## WORK REQUIRED
Look for the word "WithEventThreshold". Copy every line of the listing where it occurs.

## SOURCE MATERIAL
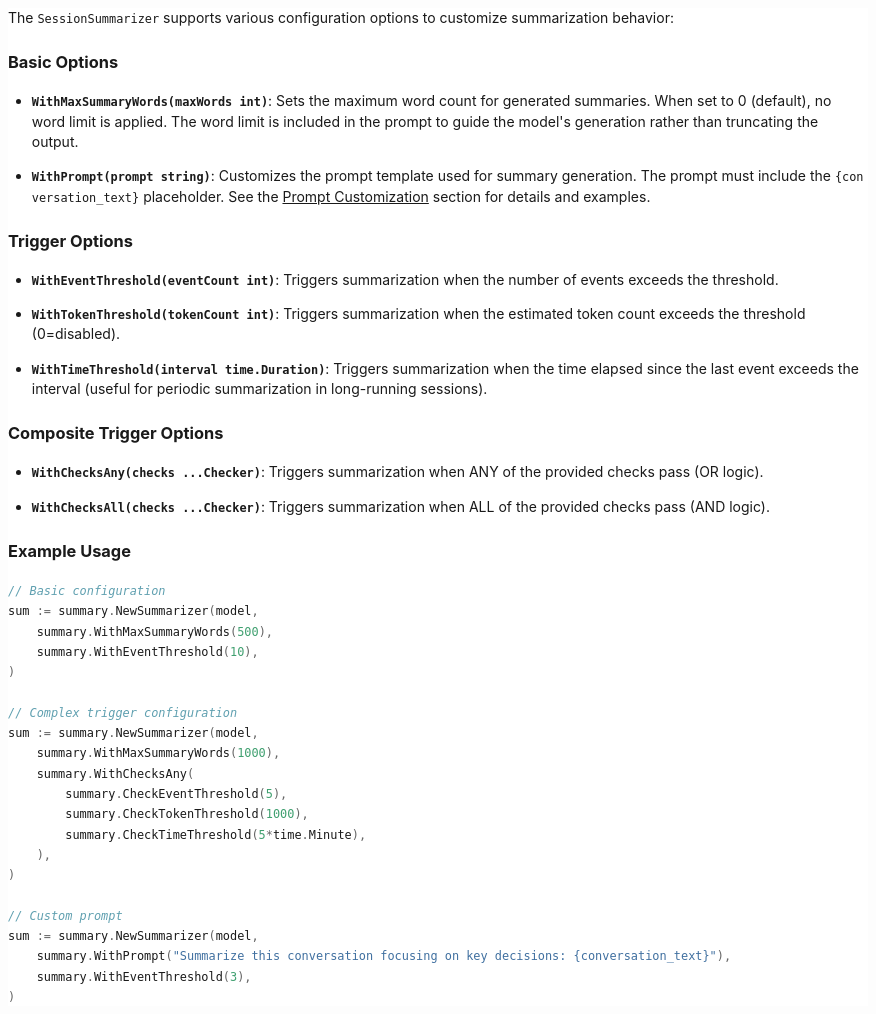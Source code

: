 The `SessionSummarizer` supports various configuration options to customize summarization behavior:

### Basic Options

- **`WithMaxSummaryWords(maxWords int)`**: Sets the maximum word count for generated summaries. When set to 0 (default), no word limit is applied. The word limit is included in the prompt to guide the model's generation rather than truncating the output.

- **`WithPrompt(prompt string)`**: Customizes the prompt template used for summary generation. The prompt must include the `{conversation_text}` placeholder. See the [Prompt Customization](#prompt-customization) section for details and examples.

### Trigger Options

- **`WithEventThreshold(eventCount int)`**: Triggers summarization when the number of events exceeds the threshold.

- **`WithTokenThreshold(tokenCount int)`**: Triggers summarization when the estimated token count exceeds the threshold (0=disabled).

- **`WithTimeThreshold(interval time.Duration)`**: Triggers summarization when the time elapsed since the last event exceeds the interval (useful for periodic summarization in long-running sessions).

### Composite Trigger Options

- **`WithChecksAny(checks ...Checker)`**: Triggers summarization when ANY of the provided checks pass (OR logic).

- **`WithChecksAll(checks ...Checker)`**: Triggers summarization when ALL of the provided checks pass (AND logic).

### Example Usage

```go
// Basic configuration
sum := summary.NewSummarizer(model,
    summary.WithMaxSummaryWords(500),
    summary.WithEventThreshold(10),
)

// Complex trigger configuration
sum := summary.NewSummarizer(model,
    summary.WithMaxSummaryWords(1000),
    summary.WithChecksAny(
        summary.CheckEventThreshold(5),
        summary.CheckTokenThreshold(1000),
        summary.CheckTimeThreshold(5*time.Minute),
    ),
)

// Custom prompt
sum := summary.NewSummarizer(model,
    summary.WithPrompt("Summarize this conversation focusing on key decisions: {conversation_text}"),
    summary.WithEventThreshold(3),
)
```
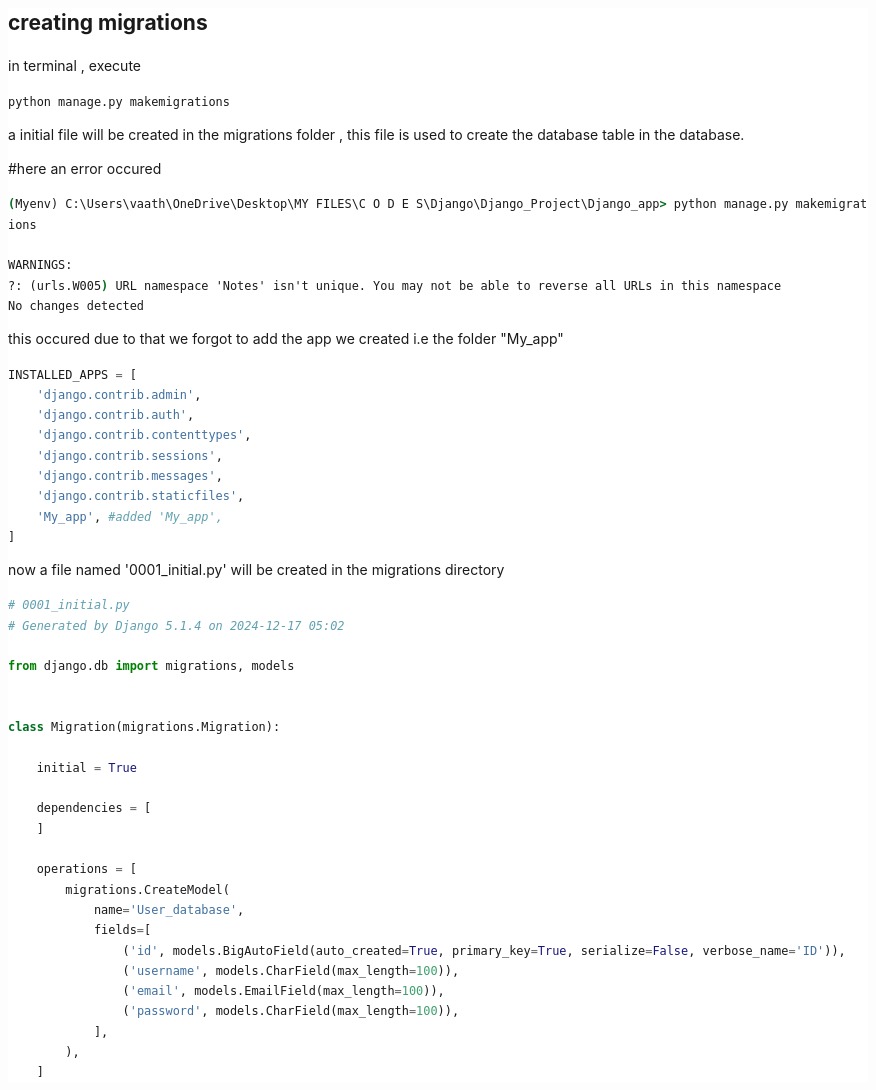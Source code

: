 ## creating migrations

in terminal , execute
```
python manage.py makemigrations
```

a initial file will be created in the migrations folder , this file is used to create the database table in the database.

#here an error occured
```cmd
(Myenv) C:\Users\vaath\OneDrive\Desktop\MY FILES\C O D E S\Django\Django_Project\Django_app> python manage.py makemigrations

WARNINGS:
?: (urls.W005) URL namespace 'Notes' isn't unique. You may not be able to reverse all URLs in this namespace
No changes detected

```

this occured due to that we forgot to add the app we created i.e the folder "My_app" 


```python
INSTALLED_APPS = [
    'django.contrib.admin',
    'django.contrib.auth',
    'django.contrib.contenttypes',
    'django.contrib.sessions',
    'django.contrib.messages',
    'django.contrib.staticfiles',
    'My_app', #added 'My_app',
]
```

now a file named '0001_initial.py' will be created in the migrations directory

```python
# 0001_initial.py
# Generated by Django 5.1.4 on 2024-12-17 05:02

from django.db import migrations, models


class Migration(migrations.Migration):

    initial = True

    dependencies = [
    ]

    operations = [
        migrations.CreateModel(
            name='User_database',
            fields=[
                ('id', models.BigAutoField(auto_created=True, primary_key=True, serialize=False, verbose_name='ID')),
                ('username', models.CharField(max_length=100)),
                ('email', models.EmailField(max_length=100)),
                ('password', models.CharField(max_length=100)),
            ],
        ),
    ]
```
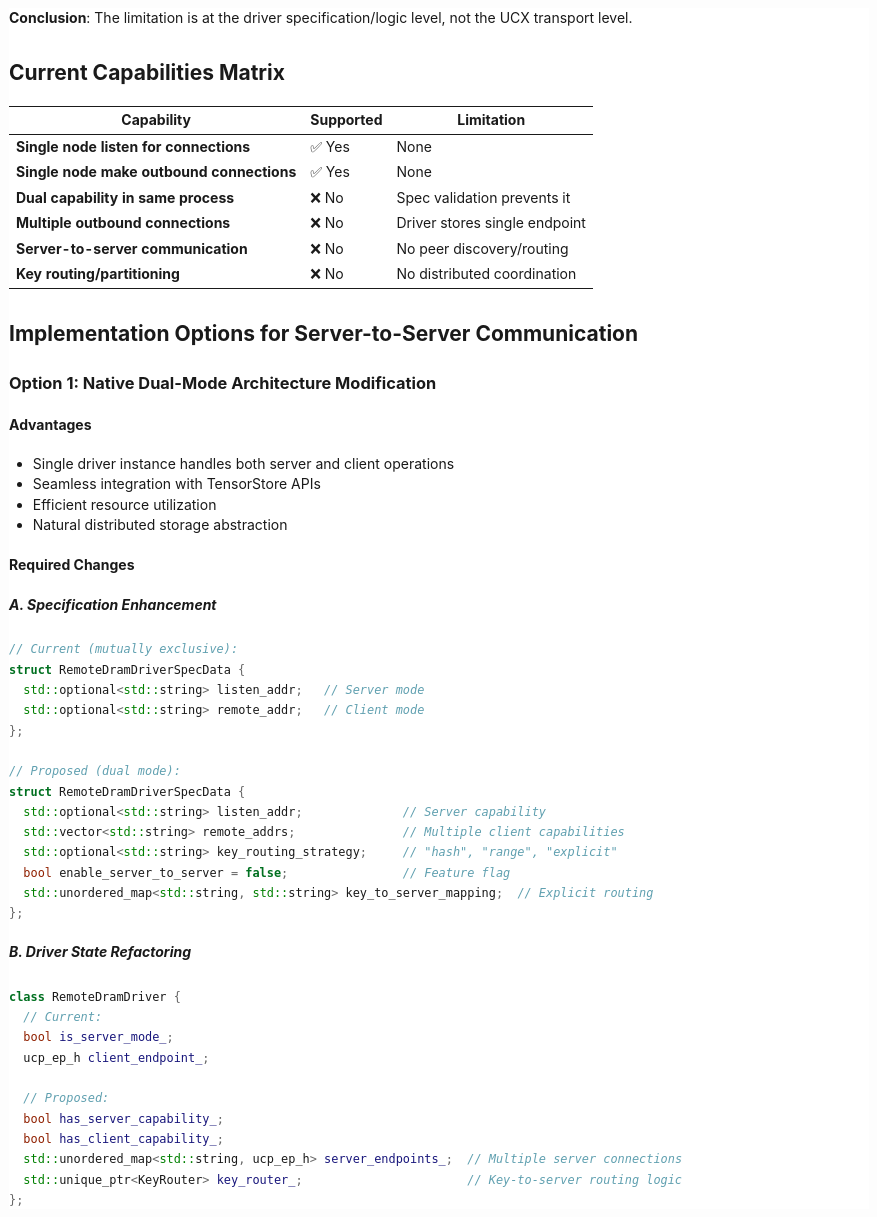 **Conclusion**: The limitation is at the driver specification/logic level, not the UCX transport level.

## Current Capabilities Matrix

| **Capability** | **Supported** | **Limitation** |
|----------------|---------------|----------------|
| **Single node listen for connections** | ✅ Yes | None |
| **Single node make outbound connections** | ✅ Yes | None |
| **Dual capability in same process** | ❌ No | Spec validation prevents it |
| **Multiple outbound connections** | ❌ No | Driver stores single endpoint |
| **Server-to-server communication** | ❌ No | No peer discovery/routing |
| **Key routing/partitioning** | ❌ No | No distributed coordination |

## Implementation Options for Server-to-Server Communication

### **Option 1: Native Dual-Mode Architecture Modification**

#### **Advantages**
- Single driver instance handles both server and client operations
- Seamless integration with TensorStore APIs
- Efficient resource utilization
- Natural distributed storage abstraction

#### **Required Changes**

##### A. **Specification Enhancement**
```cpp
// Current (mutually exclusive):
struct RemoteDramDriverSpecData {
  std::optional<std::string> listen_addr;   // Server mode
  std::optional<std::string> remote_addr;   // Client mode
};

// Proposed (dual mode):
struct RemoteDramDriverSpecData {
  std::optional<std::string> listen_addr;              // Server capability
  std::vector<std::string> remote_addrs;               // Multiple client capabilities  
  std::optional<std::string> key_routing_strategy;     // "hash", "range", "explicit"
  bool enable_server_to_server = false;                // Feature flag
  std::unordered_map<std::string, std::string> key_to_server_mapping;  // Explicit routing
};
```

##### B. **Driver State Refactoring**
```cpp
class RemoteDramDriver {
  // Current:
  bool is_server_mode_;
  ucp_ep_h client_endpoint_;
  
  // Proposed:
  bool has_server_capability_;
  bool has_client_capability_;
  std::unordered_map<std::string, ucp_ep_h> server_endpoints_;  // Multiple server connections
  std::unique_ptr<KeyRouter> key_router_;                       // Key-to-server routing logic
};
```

## RESULT FOR THIS TASK
- **`WithEventThreshold(eventCount int)`**: Triggers summarization when the number of events exceeds the threshold.
    summary.WithEventThreshold(10),
    summary.WithEventThreshold(3),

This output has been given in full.